NATA said it is trying to clarify whether designated airworthiness representatives (DAR) could facilitate permissions for certain things, such as ferrying permits, without FAA approval. But the furlough has affected the agency’s DAR oversight, making it unclear whether they can take these steps. “Things with DARs are very convoluted and confusing,” the association noted, saying it is working with the FAA to try to address the issue.

The National Business Aviation Association, meanwhile, is hearing similar concerns, as well as concerns about the halting of FAA knowledge testing and check rides. This is creating scheduling issues and delays for certain organizations, the association said. Another complaint that has surfaced involves the ability to obtain decals from the U.S. Customs and Border Protection agency. But CBP is accepting receipts that show a decal has been ordered.

As for the manufacturers, the General Aviation Manufacturers Association was reaching out to members to assess the ramifications. One area of relief is the ability to register aircraft, something that had ceased in past shutdowns and caused delays in millions of aircraft transactions. However, a Gulfstream Aerospace spokeswoman noted, “The FAA is an important partner in what we do, so we’re watching the situation closely.”

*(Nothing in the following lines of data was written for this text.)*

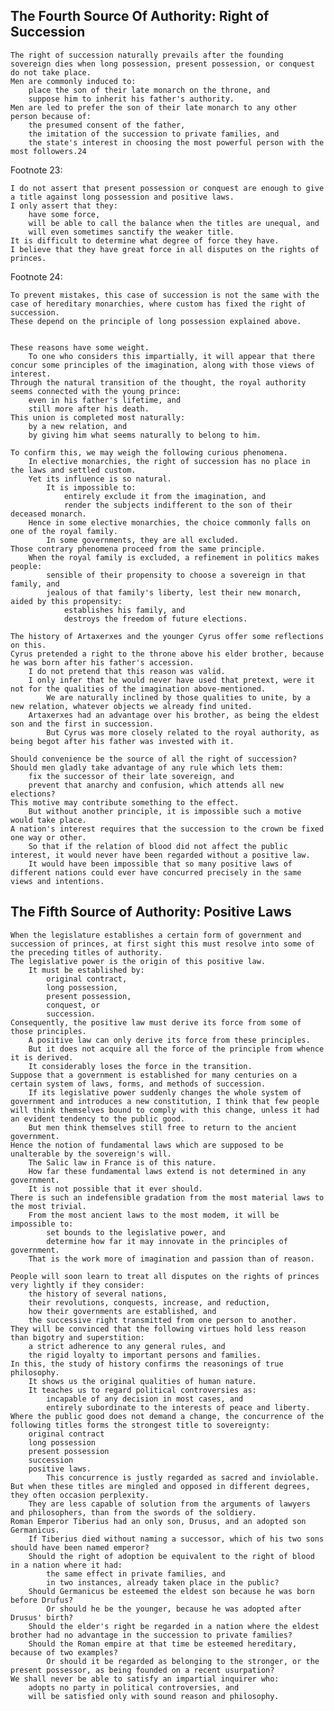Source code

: 
## The Fourth Source Of Authority: Right of Succession

    The right of succession naturally prevails after the founding sovereign dies when long possession, present possession, or conquest do not take place.
    Men are commonly induced to:
        place the son of their late monarch on the throne, and
        suppose him to inherit his father's authority.
    Men are led to prefer the son of their late monarch to any other person because of:
        the presumed consent of the father,
        the imitation of the succession to private families, and
        the state's interest in choosing the most powerful person with the most followers.24


Footnote 23:

    I do not assert that present possession or conquest are enough to give a title against long possession and positive laws.
    I only assert that they:
        have some force,
        will be able to call the balance when the titles are unequal, and
        will even sometimes sanctify the weaker title.
    It is difficult to determine what degree of force they have.
    I believe that they have great force in all disputes on the rights of princes.


Footnote 24:

    To prevent mistakes, this case of succession is not the same with the case of hereditary monarchies, where custom has fixed the right of succession.
    These depend on the principle of long possession explained above.


    These reasons have some weight.
        To one who considers this impartially, it will appear that there concur some principles of the imagination, along with those views of interest.
    Through the natural transition of the thought, the royal authority seems connected with the young prince:
        even in his father's lifetime, and
        still more after his death.
    This union is completed most naturally:
        by a new relation, and
        by giving him what seems naturally to belong to him.

    To confirm this, we may weigh the following curious phenomena.
        In elective monarchies, the right of succession has no place in the laws and settled custom.
        Yet its influence is so natural.
            It is impossible to:
                entirely exclude it from the imagination, and
                render the subjects indifferent to the son of their deceased monarch.
        Hence in some elective monarchies, the choice commonly falls on one of the royal family.
            In some governments, they are all excluded.
    Those contrary phenomena proceed from the same principle.
        When the royal family is excluded, a refinement in politics makes people:
            sensible of their propensity to choose a sovereign in that family, and
            jealous of that family's liberty, lest their new monarch, aided by this propensity:
                establishes his family, and
                destroys the freedom of future elections.

    The history of Artaxerxes and the younger Cyrus offer some reflections on this.
    Cyrus pretended a right to the throne above his elder brother, because he was born after his father's accession.
        I do not pretend that this reason was valid.
        I only infer that he would never have used that pretext, were it not for the qualities of the imagination above-mentioned.
            We are naturally inclined by those qualities to unite, by a new relation, whatever objects we already find united.
        Artaxerxes had an advantage over his brother, as being the eldest son and the first in succession.
            But Cyrus was more closely related to the royal authority, as being begot after his father was invested with it.

    Should convenience be the source of all the right of succession?
    Should men gladly take advantage of any rule which lets them:
        fix the successor of their late sovereign, and
        prevent that anarchy and confusion, which attends all new elections?
    This motive may contribute something to the effect.
        But without another principle, it is impossible such a motive would take place.
    A nation's interest requires that the succession to the crown be fixed one way or other.
        So that if the relation of blood did not affect the public interest, it would never have been regarded without a positive law.
        It would have been impossible that so many positive laws of different nations could ever have concurred precisely in the same views and intentions.


## The Fifth Source of Authority: Positive Laws

    When the legislature establishes a certain form of government and succession of princes, at first sight this must resolve into some of the preceding titles of authority.
    The legislative power is the origin of this positive law.
        It must be established by:
            original contract,
            long possession,
            present possession,
            conquest, or
            succession.
    Consequently, the positive law must derive its force from some of those principles.
        A positive law can only derive its force from these principles.
        But it does not acquire all the force of the principle from whence it is derived.
        It considerably loses the force in the transition.
    Suppose that a government is established for many centuries on a certain system of laws, forms, and methods of succession.
        If its legislative power suddenly changes the whole system of government and introduces a new constitution, I think that few people will think themselves bound to comply with this change, unless it had an evident tendency to the public good.
        But men think themselves still free to return to the ancient government.
    Hence the notion of fundamental laws which are supposed to be unalterable by the sovereign's will.
        The Salic law in France is of this nature.
        How far these fundamental laws extend is not determined in any government.
        It is not possible that it ever should.
    There is such an indefensible gradation from the most material laws to the most trivial.
        From the most ancient laws to the most modem, it will be impossible to:
            set bounds to the legislative power, and
            determine how far it may innovate in the principles of government.
        That is the work more of imagination and passion than of reason.

    People will soon learn to treat all disputes on the rights of princes very lightly if they consider:
        the history of several nations,
        their revolutions, conquests, increase, and reduction,
        how their governments are established, and
        the successive right transmitted from one person to another.
    They will be convinced that the following virtues hold less reason than bigotry and superstition:
        a strict adherence to any general rules, and
        the rigid loyalty to important persons and families.
    In this, the study of history confirms the reasonings of true philosophy.
        It shows us the original qualities of human nature.
        It teaches us to regard political controversies as:
            incapable of any decision in most cases, and
            entirely subordinate to the interests of peace and liberty.
    Where the public good does not demand a change, the concurrence of the following titles forms the strongest title to sovereignty:
        original contract
        long possession
        present possession
        succession
        positive laws.
            This concurrence is justly regarded as sacred and inviolable.
    But when these titles are mingled and opposed in different degrees, they often occasion perplexity.
        They are less capable of solution from the arguments of lawyers and philosophers, than from the swords of the soldiery.
    Roman Emperor Tiberius had an only son, Drusus, and an adopted son Germanicus.
        If Tiberius died without naming a successor, which of his two sons should have been named emperor?
        Should the right of adoption be equivalent to the right of blood in a nation where it had:
            the same effect in private families, and
            in two instances, already taken place in the public?
        Should Germanicus be esteemed the eldest son because he was born before Drufus?
            Or should he be the younger, because he was adopted after Drusus' birth?
        Should the elder's right be regarded in a nation where the eldest brother had no advantage in the succession to private families?
        Should the Roman empire at that time be esteemed hereditary, because of two examples?
            Or should it be regarded as belonging to the stronger, or the present possessor, as being founded on a recent usurpation?
    We shall never be able to satisfy an impartial inquirer who:
        adopts no party in political controversies, and
        will be satisfied only with sound reason and philosophy.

Gulfstream is in the final throes of certifying its G600 and had anticipated type approval by the end of 2018. It is unclear what activity is ongoing in that area since the FAA said it would continue “limited” certification activity.

While air traffic controllers have remained on the job, the National Air Traffic Controllers Association called the shutdown unacceptable and warned that it is hampering training at a point where there are fewer fully trained controllers on the job than at any point in the last 30 years. The FAA training academy in Oklahoma City is among the activities suspended.

“This staffing crisis is negatively affecting the National Airspace System, and the shutdown almost certainly will make a bad situation worse,” NATCA president Paul Rinaldi said. “Even before the shutdown, controllers have needed to work longer and harder to make up for the staffing shortfall.”